Category Archives: Tech Debt

Finding Functions That Are Risky to Change

In Tech Debt Detectors and Use Your First Commit to Fix CRAP I explained the concept of combining low code coverage with high code complexity to highlight functions that are risky to change. I mostly do this in my IDE to warn me before I change code, but it’s also useful to use it to do a global search for risky functions.

My main project is in typescript and uses jest and eslint. Here’s how I automated a search for risky functions.

Step 1: Get a list of high complexity functions

Note: by complexity, I am referring to the number of independent paths through a function, which is calculated by counting branches, loops, and boolean expressions.

Eslint has rule that allows you to set a maximum complexity.
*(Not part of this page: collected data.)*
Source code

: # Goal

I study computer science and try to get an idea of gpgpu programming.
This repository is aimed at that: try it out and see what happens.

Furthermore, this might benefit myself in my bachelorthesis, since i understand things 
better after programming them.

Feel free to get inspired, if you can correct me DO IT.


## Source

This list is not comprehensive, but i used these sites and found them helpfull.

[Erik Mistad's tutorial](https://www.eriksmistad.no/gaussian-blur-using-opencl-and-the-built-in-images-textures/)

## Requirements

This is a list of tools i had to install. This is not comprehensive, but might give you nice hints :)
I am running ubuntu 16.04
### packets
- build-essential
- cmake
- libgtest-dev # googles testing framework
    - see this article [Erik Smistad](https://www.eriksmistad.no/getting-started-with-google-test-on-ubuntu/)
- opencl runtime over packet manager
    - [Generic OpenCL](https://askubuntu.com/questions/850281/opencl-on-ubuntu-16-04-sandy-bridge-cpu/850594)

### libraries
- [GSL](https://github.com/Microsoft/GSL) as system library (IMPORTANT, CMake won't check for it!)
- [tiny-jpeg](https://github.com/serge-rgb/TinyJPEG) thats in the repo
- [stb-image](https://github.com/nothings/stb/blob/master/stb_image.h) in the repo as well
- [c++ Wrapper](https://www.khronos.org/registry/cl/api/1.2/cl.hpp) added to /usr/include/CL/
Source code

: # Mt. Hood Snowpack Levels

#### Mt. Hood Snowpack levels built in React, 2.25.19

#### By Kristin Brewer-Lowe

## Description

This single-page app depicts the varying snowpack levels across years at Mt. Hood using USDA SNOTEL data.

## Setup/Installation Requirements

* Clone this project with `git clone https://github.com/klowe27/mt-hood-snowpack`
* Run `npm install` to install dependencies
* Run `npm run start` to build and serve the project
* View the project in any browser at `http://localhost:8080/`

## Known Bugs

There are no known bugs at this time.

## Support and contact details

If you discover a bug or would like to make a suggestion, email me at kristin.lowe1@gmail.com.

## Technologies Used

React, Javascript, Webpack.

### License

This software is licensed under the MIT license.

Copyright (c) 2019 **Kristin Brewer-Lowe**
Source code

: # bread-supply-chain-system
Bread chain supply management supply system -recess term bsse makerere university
In my package.json, I call eslint via yarn this way:

"lint": "eslint \"**/*.{ts,tsx}\""

I added a line that does this but with a complexity rule

"complexity": "eslint \"**/*.{ts,tsx}\" --rule '\"complexity\": [\"warn\", 5]'"

If I run yarn complexity, I get warnings that look like this:

347:8  warning  Async function 'dbSetUserPlanBlock' has a complexity of 6. Maximum allowed is 5  complexity

I do a bunch of bash-fu and this line produces a sorted list of function names with the highest complexity.

"complexity": "eslint \"**/*.{ts,tsx}\" --rule '\"complexity\": [\"warn\", 5]'|grep Maximum |cut -d\"'\" -f2-|sort -t' ' -k6,6nr|cut -d' ' -f1,6|cut -d\"'\" -f1 "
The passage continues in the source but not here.